▶ **PROBLEM TO SOLVE**
With images excluded, write out each entry below exactly as given.

[SUPPLIED RECORDS — start]

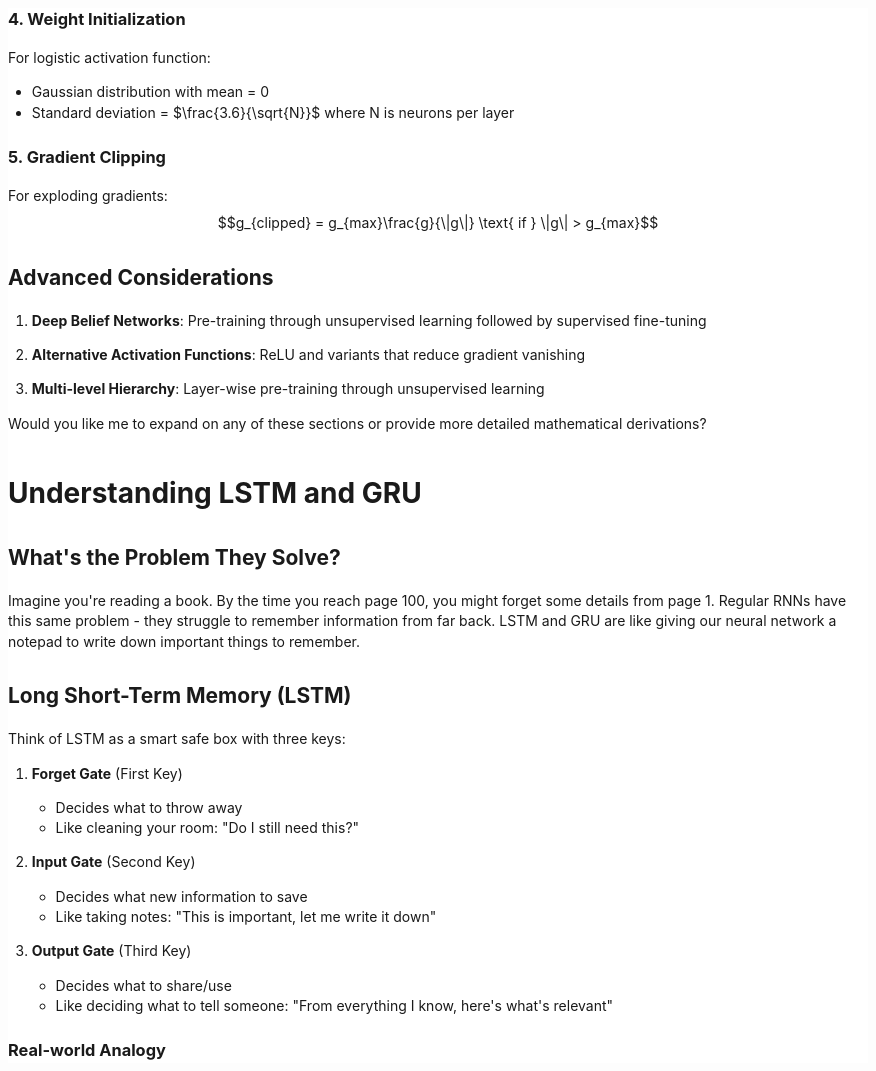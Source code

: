 ### 4. Weight Initialization

For logistic activation function:

- Gaussian distribution with mean = 0
- Standard deviation = $\frac{3.6}{\sqrt{N}}$ where N is neurons per layer

### 5. Gradient Clipping

For exploding gradients:
$$g_{clipped} = g_{max}\frac{g}{\|g\|} \text{ if } \|g\| > g_{max}$$

## Advanced Considerations

1. **Deep Belief Networks**: Pre-training through unsupervised learning followed by supervised fine-tuning

2. **Alternative Activation Functions**: ReLU and variants that reduce gradient vanishing

3. **Multi-level Hierarchy**: Layer-wise pre-training through unsupervised learning

Would you like me to expand on any of these sections or provide more detailed mathematical derivations?

# Understanding LSTM and GRU

## What's the Problem They Solve?

Imagine you're reading a book. By the time you reach page 100, you might forget some details from page 1. Regular RNNs
have this same problem - they struggle to remember information from far back. LSTM and GRU are like giving our neural
network a notepad to write down important things to remember.

## Long Short-Term Memory (LSTM)

Think of LSTM as a smart safe box with three keys:

1. **Forget Gate** (First Key)

   - Decides what to throw away
   - Like cleaning your room: "Do I still need this?"

2. **Input Gate** (Second Key)

   - Decides what new information to save
   - Like taking notes: "This is important, let me write it down"

3. **Output Gate** (Third Key)
   - Decides what to share/use
   - Like deciding what to tell someone: "From everything I know, here's what's relevant"

### Real-world Analogy
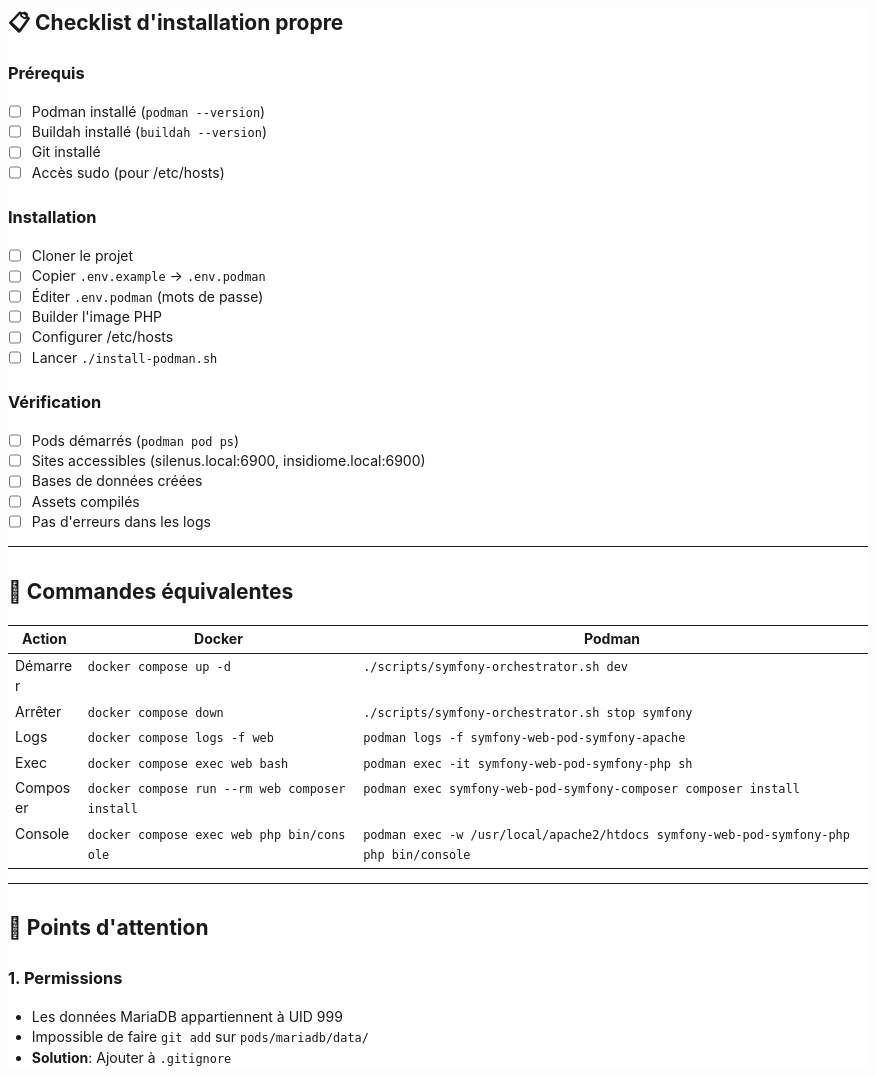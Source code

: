 
## 📋 Checklist d'installation propre

### Prérequis
- [ ] Podman installé (`podman --version`)
- [ ] Buildah installé (`buildah --version`)
- [ ] Git installé
- [ ] Accès sudo (pour /etc/hosts)

### Installation
- [ ] Cloner le projet
- [ ] Copier `.env.example` → `.env.podman`
- [ ] Éditer `.env.podman` (mots de passe)
- [ ] Builder l'image PHP
- [ ] Configurer /etc/hosts
- [ ] Lancer `./install-podman.sh`

### Vérification
- [ ] Pods démarrés (`podman pod ps`)
- [ ] Sites accessibles (silenus.local:6900, insidiome.local:6900)
- [ ] Bases de données créées
- [ ] Assets compilés
- [ ] Pas d'erreurs dans les logs

---

## 🔧 Commandes équivalentes

| Action | Docker | Podman |
|--------|--------|--------|
| Démarrer | `docker compose up -d` | `./scripts/symfony-orchestrator.sh dev` |
| Arrêter | `docker compose down` | `./scripts/symfony-orchestrator.sh stop symfony` |
| Logs | `docker compose logs -f web` | `podman logs -f symfony-web-pod-symfony-apache` |
| Exec | `docker compose exec web bash` | `podman exec -it symfony-web-pod-symfony-php sh` |
| Composer | `docker compose run --rm web composer install` | `podman exec symfony-web-pod-symfony-composer composer install` |
| Console | `docker compose exec web php bin/console` | `podman exec -w /usr/local/apache2/htdocs symfony-web-pod-symfony-php php bin/console` |

---

## 🚨 Points d'attention

### 1. Permissions
- Les données MariaDB appartiennent à UID 999
- Impossible de faire `git add` sur `pods/mariadb/data/`
- **Solution**: Ajouter à `.gitignore`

[SUPPLIED RECORDS — finish]

▶ **TASK RESPONSE**
Source code

: ### 4. Weight Initialization

For logistic activation function:

- Gaussian distribution with mean = 0
- Standard deviation = $\frac{3.6}{\sqrt{N}}$ where N is neurons per layer

### 5. Gradient Clipping

For exploding gradients:
$$g_{clipped} = g_{max}\frac{g}{\|g\|} \text{ if } \|g\| > g_{max}$$

## Advanced Considerations

1. **Deep Belief Networks**: Pre-training through unsupervised learning followed by supervised fine-tuning

2. **Alternative Activation Functions**: ReLU and variants that reduce gradient vanishing

3. **Multi-level Hierarchy**: Layer-wise pre-training through unsupervised learning

Would you like me to expand on any of these sections or provide more detailed mathematical derivations?

# Understanding LSTM and GRU

## What's the Problem They Solve?

Imagine you're reading a book. By the time you reach page 100, you might forget some details from page 1. Regular RNNs
have this same problem - they struggle to remember information from far back. LSTM and GRU are like giving our neural
network a notepad to write down important things to remember.

## Long Short-Term Memory (LSTM)

Think of LSTM as a smart safe box with three keys:

1. **Forget Gate** (First Key)

   - Decides what to throw away
   - Like cleaning your room: "Do I still need this?"

2. **Input Gate** (Second Key)

   - Decides what new information to save
   - Like taking notes: "This is important, let me write it down"

3. **Output Gate** (Third Key)
   - Decides what to share/use
   - Like deciding what to tell someone: "From everything I know, here's what's relevant"

### Real-world Analogy
Source code

: 
## 📋 Checklist d'installation propre

### Prérequis
- [ ] Podman installé (`podman --version`)
- [ ] Buildah installé (`buildah --version`)
- [ ] Git installé
- [ ] Accès sudo (pour /etc/hosts)

### Installation
- [ ] Cloner le projet
- [ ] Copier `.env.example` → `.env.podman`
- [ ] Éditer `.env.podman` (mots de passe)
- [ ] Builder l'image PHP
- [ ] Configurer /etc/hosts
- [ ] Lancer `./install-podman.sh`

### Vérification
- [ ] Pods démarrés (`podman pod ps`)
- [ ] Sites accessibles (silenus.local:6900, insidiome.local:6900)
- [ ] Bases de données créées
- [ ] Assets compilés
- [ ] Pas d'erreurs dans les logs

---

## 🔧 Commandes équivalentes

| Action | Docker | Podman |
|--------|--------|--------|
| Démarrer | `docker compose up -d` | `./scripts/symfony-orchestrator.sh dev` |
| Arrêter | `docker compose down` | `./scripts/symfony-orchestrator.sh stop symfony` |
| Logs | `docker compose logs -f web` | `podman logs -f symfony-web-pod-symfony-apache` |
| Exec | `docker compose exec web bash` | `podman exec -it symfony-web-pod-symfony-php sh` |
| Composer | `docker compose run --rm web composer install` | `podman exec symfony-web-pod-symfony-composer composer install` |
| Console | `docker compose exec web php bin/console` | `podman exec -w /usr/local/apache2/htdocs symfony-web-pod-symfony-php php bin/console` |

---

## 🚨 Points d'attention

### 1. Permissions
- Les données MariaDB appartiennent à UID 999
- Impossible de faire `git add` sur `pods/mariadb/data/`
- **Solution**: Ajouter à `.gitignore`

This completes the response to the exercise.